Nearly two out of three people in their 60s have today are carrying debt, up from half of the same age group in 1998. The level of debt as a share of assets is also on the rise, at 18% versus 10% 15 years ago, according to research cited by the Center for Retirement research at Boston College.
Regardless of income level, the trend holds true, Center for Retirement Research writes, based on Urban Institute data presented at a recent Retirement Research Consortium.
In large part, the shift is due to mortgage debt being held by retirees. Older Americans are paying off mortgages more slowly than in the past, and mortgage balances have increased, write the BC researchers, in a blog post this week.
“One possible explanation for these trends is that many homeowners traded up during the housing boom and took on larger mortgages,” the Center for Retirement Research reports. “An unrelated study estimates that 17 percent of mortgage borrowers who are close to retirement age owe more than their house is worth.”

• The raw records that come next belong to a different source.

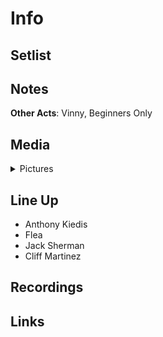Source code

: # Info

## Setlist

## Notes

**Other Acts**: Vinny, Beginners Only

## Media 

<details>
  <summary>Pictures</summary>
  <img alt="Flyer" title="Flyer" src="19841111f.jpg" height="200" />
</details>

## Line Up

* Anthony Kiedis
* Flea
* Jack Sherman
* Cliff Martinez

## Recordings

## Links
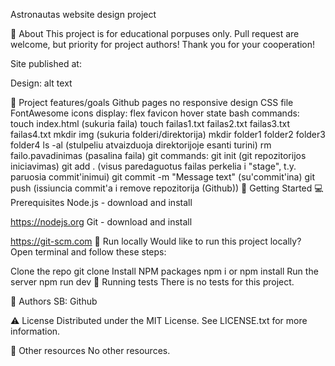 Astronautas
website design project


🌟 About
This project is for educational porpuses only. Pull request are welcome, but priority for project authors! Thank you for your cooperation!

Site published at: 

Design: alt text

🎯 Project features/goals
Github pages
no responsive design
CSS file
FontAwesome icons
display: flex
favicon
hover state
bash commands:
touch index.html (sukuria faila)
touch failas1.txt failas2.txt failas3.txt failas4.txt
mkdir img (sukuria folderi/direktorija)
mkdir folder1 folder2 folder3 folder4
ls -al (stulpeliu atvaizduoja direktorijoje esanti turini)
rm failo.pavadinimas (pasalina faila)
git commands:
git init (git repozitorijos iniciavimas)
git add . (visus paredaguotus failas perkelia i "stage", t.y. paruosia commit'inimui)
git commit -m "Message text" (su'commit'ina)
git push (issiuncia commit'a i remove repozitorija (Github))
🧰 Getting Started
💻 Prerequisites
Node.js - download and install

https://nodejs.org
Git - download and install

https://git-scm.com
🏃 Run locally
Would like to run this project locally? Open terminal and follow these steps:

Clone the repo
git clone 
Install NPM packages
npm i
or
npm install
Run the server
npm run dev
🧪 Running tests
There is no tests for this project.

🌺 Authors
SB: Github

⚠️ License
Distributed under the MIT License. See LICENSE.txt for more information.

🔗 Other resources
No other resources.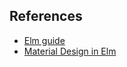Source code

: 

## References
- [Elm guide](https://guide.elm-lang.org/)
- [Material Design in Elm](https://medium.com/@dailydrip/introduction-to-using-material-design-in-elm-dc2320087410)
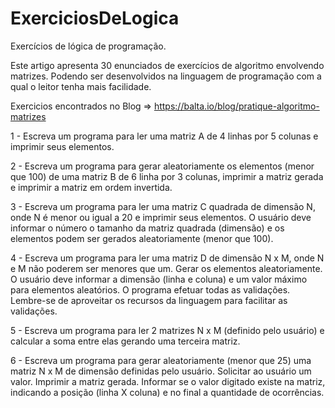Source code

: # ExerciciosDeLogica
Exercícios de lógica de programação.

Este artigo apresenta 30 enunciados de exercícios de algoritmo envolvendo matrizes. Podendo ser desenvolvidos na linguagem de programação com a qual o leitor tenha mais facilidade.

Exercicios encontrados no Blog => https://balta.io/blog/pratique-algoritmo-matrizes


1 - Escreva um programa para ler uma matriz A de 4 linhas por 5 colunas e imprimir seus elementos.

2 - Escreva um programa para gerar aleatoriamente os elementos (menor que 100) de uma matriz B de 6 linha por 3 colunas, 
imprimir a matriz gerada e imprimir a matriz em ordem invertida.

3 - Escreva um programa para ler uma matriz C quadrada de dimensão N, onde N é menor ou igual a 20 e imprimir seus elementos.
O usuário deve informar o número o tamanho da matriz quadrada (dimensão) e os elementos podem ser gerados aleatoriamente (menor que 100).

4 - Escreva um programa para ler uma matriz D de dimensão N x M, onde N e M não poderem ser menores que um. Gerar os elementos aleatoriamente. O usuário deve informar a dimensão (linha e coluna) e um valor máximo para elementos aleatórios. O programa efetuar todas as validações. Lembre-se de aproveitar os recursos da linguagem para facilitar as validações.

5 - Escreva um programa para ler 2 matrizes N x M (definido pelo usuário) e calcular a soma entre elas gerando uma terceira matriz.

6 - Escreva um programa para gerar aleatoriamente (menor que 25) uma matriz N x M de dimensão definidas pelo usuário. Solicitar ao usuário um valor. Imprimir a matriz gerada. Informar se o valor digitado existe na matriz, indicando a posição (linha X coluna) e no final a quantidade de ocorrências.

Additional factors may include people working longer into their 60s and beyond.
“Taken alone, the debt trend among older Americans is striking enough. But it may be having an impact on baby boomers’ decisions about when they will retire,” BC writes. “People in their 60s who owe money, particularly if they have a mortgage, are increasingly likely to retire or start collecting their Social Security benefits later, according to the Urban Institute’s research, which is believed to be the first to confirm a link between debt and these major life decisions.”